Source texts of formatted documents
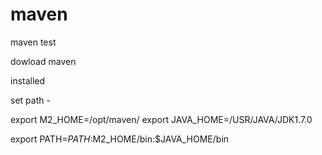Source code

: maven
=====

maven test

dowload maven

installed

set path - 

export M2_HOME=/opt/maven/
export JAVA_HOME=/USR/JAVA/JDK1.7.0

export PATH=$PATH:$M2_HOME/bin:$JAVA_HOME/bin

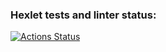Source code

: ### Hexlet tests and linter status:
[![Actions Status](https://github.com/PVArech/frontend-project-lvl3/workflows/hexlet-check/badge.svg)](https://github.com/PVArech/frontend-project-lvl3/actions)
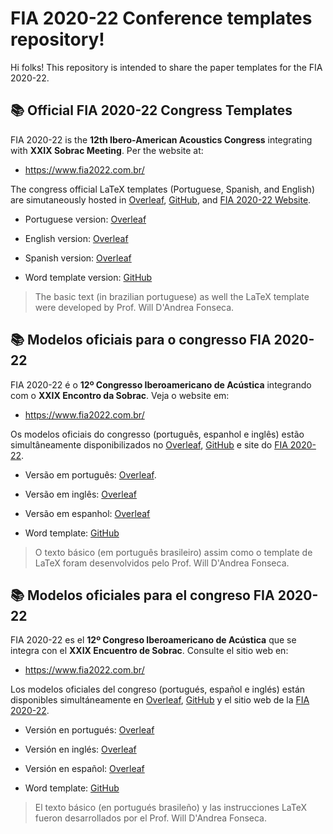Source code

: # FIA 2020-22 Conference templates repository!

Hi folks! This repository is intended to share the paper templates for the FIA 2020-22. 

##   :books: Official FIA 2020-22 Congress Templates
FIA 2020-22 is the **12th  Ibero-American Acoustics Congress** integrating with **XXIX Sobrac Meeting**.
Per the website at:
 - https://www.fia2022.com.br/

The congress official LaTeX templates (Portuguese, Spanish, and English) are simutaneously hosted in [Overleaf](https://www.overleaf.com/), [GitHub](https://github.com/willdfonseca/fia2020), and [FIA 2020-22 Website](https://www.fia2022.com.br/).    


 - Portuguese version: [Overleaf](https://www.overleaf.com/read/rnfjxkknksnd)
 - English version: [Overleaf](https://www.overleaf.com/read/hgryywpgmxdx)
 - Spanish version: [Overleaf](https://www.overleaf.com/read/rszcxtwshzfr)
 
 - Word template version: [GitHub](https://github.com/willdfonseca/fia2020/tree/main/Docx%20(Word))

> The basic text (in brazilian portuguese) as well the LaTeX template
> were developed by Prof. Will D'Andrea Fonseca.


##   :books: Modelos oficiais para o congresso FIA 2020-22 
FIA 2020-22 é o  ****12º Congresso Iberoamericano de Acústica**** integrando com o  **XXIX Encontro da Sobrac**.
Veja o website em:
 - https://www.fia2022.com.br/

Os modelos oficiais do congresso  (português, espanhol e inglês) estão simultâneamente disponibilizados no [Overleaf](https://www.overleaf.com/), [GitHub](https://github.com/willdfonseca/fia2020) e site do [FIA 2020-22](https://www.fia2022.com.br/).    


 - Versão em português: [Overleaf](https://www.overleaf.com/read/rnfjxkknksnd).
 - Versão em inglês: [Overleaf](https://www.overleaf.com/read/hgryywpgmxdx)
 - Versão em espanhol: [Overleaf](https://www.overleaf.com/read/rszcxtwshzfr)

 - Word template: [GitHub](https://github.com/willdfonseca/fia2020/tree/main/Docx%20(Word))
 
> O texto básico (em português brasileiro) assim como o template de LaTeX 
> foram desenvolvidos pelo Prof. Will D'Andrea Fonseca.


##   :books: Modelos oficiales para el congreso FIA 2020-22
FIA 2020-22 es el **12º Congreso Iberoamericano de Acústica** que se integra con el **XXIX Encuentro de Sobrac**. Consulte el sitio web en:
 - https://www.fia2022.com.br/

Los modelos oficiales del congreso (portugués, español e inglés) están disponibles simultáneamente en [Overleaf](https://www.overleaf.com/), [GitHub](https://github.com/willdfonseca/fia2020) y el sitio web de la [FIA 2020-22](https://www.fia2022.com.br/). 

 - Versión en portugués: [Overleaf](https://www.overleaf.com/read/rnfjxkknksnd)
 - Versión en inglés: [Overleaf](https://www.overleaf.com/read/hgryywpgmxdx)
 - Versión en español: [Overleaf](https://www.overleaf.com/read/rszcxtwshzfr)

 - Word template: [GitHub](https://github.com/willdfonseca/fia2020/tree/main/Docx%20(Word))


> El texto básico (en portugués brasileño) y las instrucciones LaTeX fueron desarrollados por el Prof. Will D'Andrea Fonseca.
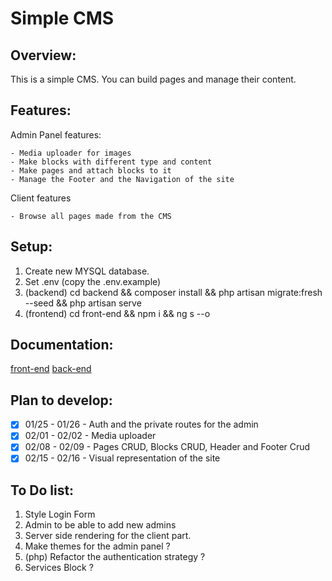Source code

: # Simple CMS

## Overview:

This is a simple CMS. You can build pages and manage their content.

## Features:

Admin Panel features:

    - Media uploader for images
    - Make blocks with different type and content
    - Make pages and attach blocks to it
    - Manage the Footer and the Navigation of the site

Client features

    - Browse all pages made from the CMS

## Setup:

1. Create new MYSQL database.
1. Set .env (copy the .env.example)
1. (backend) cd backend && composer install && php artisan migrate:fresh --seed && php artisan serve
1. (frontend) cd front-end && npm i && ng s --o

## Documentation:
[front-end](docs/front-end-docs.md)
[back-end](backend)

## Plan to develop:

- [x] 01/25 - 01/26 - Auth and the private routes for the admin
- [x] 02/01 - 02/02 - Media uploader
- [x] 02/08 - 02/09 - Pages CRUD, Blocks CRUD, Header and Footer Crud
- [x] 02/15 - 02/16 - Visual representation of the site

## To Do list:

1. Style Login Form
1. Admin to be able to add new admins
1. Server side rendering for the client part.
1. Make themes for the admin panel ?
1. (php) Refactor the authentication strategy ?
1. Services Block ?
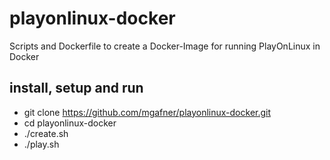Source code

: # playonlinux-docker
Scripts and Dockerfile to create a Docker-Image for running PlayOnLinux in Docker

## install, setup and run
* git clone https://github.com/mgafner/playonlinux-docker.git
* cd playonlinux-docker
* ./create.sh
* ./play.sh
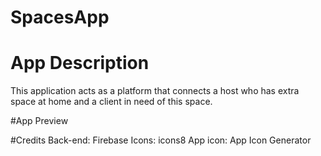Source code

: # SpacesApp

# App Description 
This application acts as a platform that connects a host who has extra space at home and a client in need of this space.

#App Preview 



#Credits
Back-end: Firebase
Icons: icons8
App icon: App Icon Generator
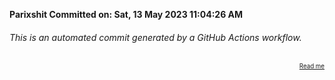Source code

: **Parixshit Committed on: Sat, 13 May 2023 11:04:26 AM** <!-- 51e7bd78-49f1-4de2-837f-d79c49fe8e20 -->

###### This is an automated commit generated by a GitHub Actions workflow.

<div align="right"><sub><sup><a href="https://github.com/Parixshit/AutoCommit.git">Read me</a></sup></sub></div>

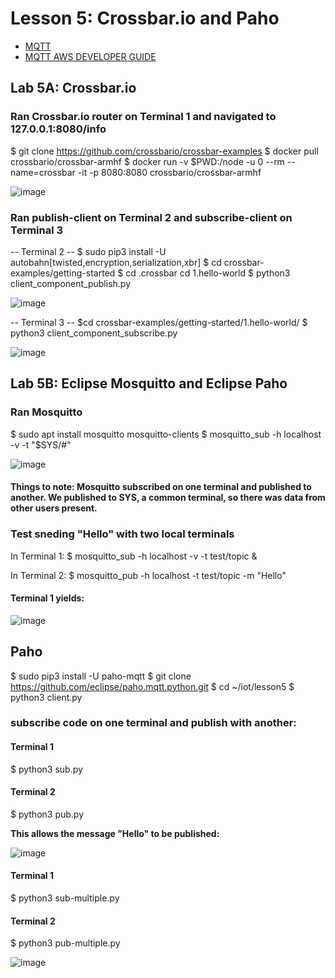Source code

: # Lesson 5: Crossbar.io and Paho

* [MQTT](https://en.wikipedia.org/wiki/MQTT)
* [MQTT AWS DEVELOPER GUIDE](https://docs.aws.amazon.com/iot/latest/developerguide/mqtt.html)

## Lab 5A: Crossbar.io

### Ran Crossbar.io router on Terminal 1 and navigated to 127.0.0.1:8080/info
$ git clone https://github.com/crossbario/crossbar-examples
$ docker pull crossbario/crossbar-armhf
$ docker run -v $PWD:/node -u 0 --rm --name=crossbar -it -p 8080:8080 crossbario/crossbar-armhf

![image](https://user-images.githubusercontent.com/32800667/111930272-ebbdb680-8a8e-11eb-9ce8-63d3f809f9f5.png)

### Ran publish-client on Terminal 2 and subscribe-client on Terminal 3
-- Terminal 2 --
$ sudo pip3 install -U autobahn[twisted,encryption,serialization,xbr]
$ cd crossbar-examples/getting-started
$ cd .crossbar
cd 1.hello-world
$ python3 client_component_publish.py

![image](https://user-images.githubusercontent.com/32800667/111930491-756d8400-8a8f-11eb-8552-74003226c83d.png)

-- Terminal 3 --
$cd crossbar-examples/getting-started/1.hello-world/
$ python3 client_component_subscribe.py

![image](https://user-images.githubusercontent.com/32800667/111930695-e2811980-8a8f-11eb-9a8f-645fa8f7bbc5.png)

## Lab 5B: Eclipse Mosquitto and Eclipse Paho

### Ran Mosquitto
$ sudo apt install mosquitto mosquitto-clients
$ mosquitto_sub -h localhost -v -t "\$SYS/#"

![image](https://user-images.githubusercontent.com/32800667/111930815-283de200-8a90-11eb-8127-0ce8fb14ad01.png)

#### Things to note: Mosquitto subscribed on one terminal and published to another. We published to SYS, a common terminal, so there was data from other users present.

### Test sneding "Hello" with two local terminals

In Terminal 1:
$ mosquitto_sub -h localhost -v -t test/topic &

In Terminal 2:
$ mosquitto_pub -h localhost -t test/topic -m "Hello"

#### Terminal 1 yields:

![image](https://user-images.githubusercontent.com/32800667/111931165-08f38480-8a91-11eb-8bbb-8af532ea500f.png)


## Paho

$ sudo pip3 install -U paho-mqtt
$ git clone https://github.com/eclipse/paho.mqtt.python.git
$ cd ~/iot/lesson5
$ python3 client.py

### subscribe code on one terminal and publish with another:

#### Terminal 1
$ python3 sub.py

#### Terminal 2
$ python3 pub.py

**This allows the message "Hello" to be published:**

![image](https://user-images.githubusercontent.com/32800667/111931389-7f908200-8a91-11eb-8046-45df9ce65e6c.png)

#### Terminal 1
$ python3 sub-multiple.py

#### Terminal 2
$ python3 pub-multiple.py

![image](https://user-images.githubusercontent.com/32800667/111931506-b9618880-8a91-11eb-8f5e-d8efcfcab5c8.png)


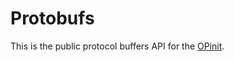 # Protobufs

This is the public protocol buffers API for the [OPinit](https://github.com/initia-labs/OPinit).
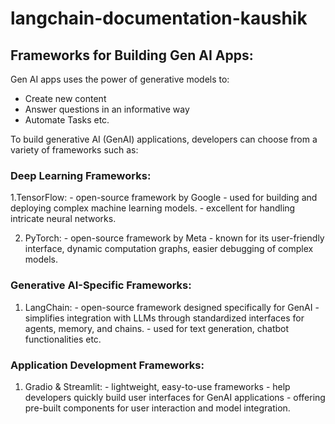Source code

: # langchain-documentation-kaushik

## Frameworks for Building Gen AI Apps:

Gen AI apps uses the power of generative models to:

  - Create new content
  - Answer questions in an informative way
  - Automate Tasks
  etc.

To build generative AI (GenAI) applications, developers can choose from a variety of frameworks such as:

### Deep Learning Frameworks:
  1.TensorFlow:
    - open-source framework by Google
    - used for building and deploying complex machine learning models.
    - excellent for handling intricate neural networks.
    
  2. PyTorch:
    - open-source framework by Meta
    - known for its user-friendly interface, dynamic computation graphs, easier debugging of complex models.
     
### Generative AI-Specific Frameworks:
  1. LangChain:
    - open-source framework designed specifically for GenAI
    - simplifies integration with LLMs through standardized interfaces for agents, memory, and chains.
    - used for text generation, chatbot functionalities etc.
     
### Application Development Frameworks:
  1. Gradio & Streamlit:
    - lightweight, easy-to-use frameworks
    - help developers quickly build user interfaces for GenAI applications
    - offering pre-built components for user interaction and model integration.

**WHAT YOU WILL DO:** Select and copy each line from the data that includes the word "oficiales".

**RESPONSE TO THE TASK:**
##   :books: Modelos oficiales para el congreso FIA 2020-22
Los modelos oficiales del congreso (portugués, español e inglés) están disponibles simultáneamente en [Overleaf](https://www.overleaf.com/), [GitHub](https://github.com/willdfonseca/fia2020) y el sitio web de la [FIA 2020-22](https://www.fia2022.com.br/). 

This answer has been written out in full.